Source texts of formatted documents
== Segment start ==

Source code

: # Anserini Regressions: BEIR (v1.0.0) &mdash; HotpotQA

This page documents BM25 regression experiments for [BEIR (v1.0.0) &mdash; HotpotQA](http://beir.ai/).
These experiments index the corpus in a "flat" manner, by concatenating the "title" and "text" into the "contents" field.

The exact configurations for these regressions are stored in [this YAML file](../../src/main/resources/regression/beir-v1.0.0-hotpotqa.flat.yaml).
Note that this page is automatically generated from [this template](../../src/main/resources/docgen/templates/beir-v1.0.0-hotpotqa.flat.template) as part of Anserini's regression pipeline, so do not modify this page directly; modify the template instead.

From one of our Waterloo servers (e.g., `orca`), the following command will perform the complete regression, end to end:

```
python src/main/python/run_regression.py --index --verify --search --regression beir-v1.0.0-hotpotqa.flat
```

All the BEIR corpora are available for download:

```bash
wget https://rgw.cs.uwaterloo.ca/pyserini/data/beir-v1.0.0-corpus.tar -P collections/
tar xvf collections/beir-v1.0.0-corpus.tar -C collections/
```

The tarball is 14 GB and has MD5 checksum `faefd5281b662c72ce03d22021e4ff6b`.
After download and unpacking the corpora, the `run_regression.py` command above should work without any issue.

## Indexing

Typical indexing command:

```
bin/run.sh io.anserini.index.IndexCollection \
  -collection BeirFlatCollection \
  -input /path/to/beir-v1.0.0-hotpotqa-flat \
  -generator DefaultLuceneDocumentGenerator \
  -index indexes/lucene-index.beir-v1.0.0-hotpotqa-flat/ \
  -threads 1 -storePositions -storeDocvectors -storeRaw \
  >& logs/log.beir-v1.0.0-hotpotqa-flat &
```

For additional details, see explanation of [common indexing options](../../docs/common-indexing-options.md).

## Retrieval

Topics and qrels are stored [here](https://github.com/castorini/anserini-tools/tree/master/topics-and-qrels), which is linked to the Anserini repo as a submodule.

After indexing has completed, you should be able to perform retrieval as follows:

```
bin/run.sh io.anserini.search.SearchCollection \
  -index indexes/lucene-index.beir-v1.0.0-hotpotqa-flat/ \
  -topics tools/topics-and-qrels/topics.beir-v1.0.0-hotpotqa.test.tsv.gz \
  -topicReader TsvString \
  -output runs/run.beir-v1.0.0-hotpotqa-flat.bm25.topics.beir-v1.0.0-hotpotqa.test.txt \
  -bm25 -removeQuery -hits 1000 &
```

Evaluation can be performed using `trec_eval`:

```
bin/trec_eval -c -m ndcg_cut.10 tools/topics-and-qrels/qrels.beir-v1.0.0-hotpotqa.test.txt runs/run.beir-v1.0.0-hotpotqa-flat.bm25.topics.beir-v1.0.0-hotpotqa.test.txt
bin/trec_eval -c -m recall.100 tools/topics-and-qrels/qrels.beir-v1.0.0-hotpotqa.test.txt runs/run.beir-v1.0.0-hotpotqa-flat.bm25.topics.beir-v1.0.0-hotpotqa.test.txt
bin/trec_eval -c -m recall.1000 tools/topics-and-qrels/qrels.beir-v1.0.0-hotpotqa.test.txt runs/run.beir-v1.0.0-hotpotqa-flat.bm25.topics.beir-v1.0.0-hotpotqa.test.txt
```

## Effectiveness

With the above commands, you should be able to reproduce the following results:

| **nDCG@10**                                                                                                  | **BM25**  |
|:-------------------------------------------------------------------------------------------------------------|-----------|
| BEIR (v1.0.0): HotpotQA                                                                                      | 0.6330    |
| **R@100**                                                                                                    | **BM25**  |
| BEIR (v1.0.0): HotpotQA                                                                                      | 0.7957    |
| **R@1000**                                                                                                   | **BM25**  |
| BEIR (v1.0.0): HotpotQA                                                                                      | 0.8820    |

== Segment end ==

How to complete this task:
A verbatim restatement of all the entries above is required.

Exercise result:
Source code

: # Anserini Regressions: BEIR (v1.0.0) &mdash; HotpotQA

This page documents BM25 regression experiments for [BEIR (v1.0.0) &mdash; HotpotQA](http://beir.ai/).
These experiments index the corpus in a "flat" manner, by concatenating the "title" and "text" into the "contents" field.

The exact configurations for these regressions are stored in [this YAML file](../../src/main/resources/regression/beir-v1.0.0-hotpotqa.flat.yaml).
Note that this page is automatically generated from [this template](../../src/main/resources/docgen/templates/beir-v1.0.0-hotpotqa.flat.template) as part of Anserini's regression pipeline, so do not modify this page directly; modify the template instead.

From one of our Waterloo servers (e.g., `orca`), the following command will perform the complete regression, end to end:

```
python src/main/python/run_regression.py --index --verify --search --regression beir-v1.0.0-hotpotqa.flat
```

All the BEIR corpora are available for download:

```bash
wget https://rgw.cs.uwaterloo.ca/pyserini/data/beir-v1.0.0-corpus.tar -P collections/
tar xvf collections/beir-v1.0.0-corpus.tar -C collections/
```

The tarball is 14 GB and has MD5 checksum `faefd5281b662c72ce03d22021e4ff6b`.
After download and unpacking the corpora, the `run_regression.py` command above should work without any issue.

## Indexing

Typical indexing command:

```
bin/run.sh io.anserini.index.IndexCollection \
  -collection BeirFlatCollection \
  -input /path/to/beir-v1.0.0-hotpotqa-flat \
  -generator DefaultLuceneDocumentGenerator \
  -index indexes/lucene-index.beir-v1.0.0-hotpotqa-flat/ \
  -threads 1 -storePositions -storeDocvectors -storeRaw \
  >& logs/log.beir-v1.0.0-hotpotqa-flat &
```

For additional details, see explanation of [common indexing options](../../docs/common-indexing-options.md).

## Retrieval

Topics and qrels are stored [here](https://github.com/castorini/anserini-tools/tree/master/topics-and-qrels), which is linked to the Anserini repo as a submodule.

After indexing has completed, you should be able to perform retrieval as follows:

```
bin/run.sh io.anserini.search.SearchCollection \
  -index indexes/lucene-index.beir-v1.0.0-hotpotqa-flat/ \
  -topics tools/topics-and-qrels/topics.beir-v1.0.0-hotpotqa.test.tsv.gz \
  -topicReader TsvString \
  -output runs/run.beir-v1.0.0-hotpotqa-flat.bm25.topics.beir-v1.0.0-hotpotqa.test.txt \
  -bm25 -removeQuery -hits 1000 &
```

Evaluation can be performed using `trec_eval`:

```
bin/trec_eval -c -m ndcg_cut.10 tools/topics-and-qrels/qrels.beir-v1.0.0-hotpotqa.test.txt runs/run.beir-v1.0.0-hotpotqa-flat.bm25.topics.beir-v1.0.0-hotpotqa.test.txt
bin/trec_eval -c -m recall.100 tools/topics-and-qrels/qrels.beir-v1.0.0-hotpotqa.test.txt runs/run.beir-v1.0.0-hotpotqa-flat.bm25.topics.beir-v1.0.0-hotpotqa.test.txt
bin/trec_eval -c -m recall.1000 tools/topics-and-qrels/qrels.beir-v1.0.0-hotpotqa.test.txt runs/run.beir-v1.0.0-hotpotqa-flat.bm25.topics.beir-v1.0.0-hotpotqa.test.txt
```

## Effectiveness

With the above commands, you should be able to reproduce the following results:

| **nDCG@10**                                                                                                  | **BM25**  |
|:-------------------------------------------------------------------------------------------------------------|-----------|
| BEIR (v1.0.0): HotpotQA                                                                                      | 0.6330    |
| **R@100**                                                                                                    | **BM25**  |
| BEIR (v1.0.0): HotpotQA                                                                                      | 0.7957    |
| **R@1000**                                                                                                   | **BM25**  |
| BEIR (v1.0.0): HotpotQA                                                                                      | 0.8820    |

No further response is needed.